Records supplied:
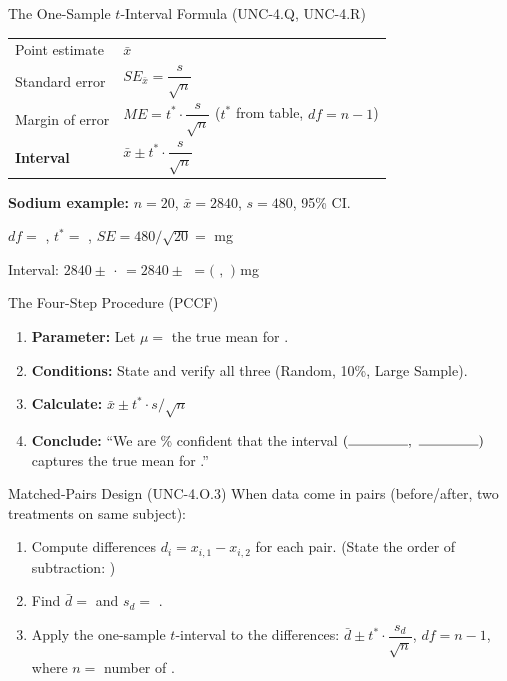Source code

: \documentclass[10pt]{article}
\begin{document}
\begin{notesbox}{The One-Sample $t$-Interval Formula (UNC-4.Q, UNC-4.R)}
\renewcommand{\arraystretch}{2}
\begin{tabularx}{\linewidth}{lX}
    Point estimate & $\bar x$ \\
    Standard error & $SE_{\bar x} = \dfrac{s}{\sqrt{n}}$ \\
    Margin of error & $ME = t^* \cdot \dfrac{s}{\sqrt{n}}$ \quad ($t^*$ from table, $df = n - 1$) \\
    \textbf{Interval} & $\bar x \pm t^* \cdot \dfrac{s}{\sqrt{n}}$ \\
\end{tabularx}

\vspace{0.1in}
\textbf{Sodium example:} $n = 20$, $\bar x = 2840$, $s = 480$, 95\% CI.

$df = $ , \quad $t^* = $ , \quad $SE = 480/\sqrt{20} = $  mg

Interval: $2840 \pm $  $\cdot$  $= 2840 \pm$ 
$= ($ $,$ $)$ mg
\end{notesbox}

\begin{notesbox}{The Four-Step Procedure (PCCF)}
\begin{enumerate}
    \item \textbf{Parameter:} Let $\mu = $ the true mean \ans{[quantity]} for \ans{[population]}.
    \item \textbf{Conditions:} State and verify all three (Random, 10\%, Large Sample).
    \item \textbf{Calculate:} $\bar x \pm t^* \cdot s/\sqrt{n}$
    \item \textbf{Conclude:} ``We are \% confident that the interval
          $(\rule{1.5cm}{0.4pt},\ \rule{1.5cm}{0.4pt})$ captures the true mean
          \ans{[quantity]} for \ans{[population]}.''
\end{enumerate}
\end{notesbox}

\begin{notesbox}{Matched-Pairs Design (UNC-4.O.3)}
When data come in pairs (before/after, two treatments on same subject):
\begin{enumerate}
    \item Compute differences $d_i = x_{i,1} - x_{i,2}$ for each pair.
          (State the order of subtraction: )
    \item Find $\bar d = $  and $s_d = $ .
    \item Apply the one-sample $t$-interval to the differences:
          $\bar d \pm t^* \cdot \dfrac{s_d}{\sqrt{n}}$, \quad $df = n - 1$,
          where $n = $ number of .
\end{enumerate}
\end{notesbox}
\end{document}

Exercise:
Only a number is wanted here: how many lines of the material contain the string "dfrac".

Final answer:
4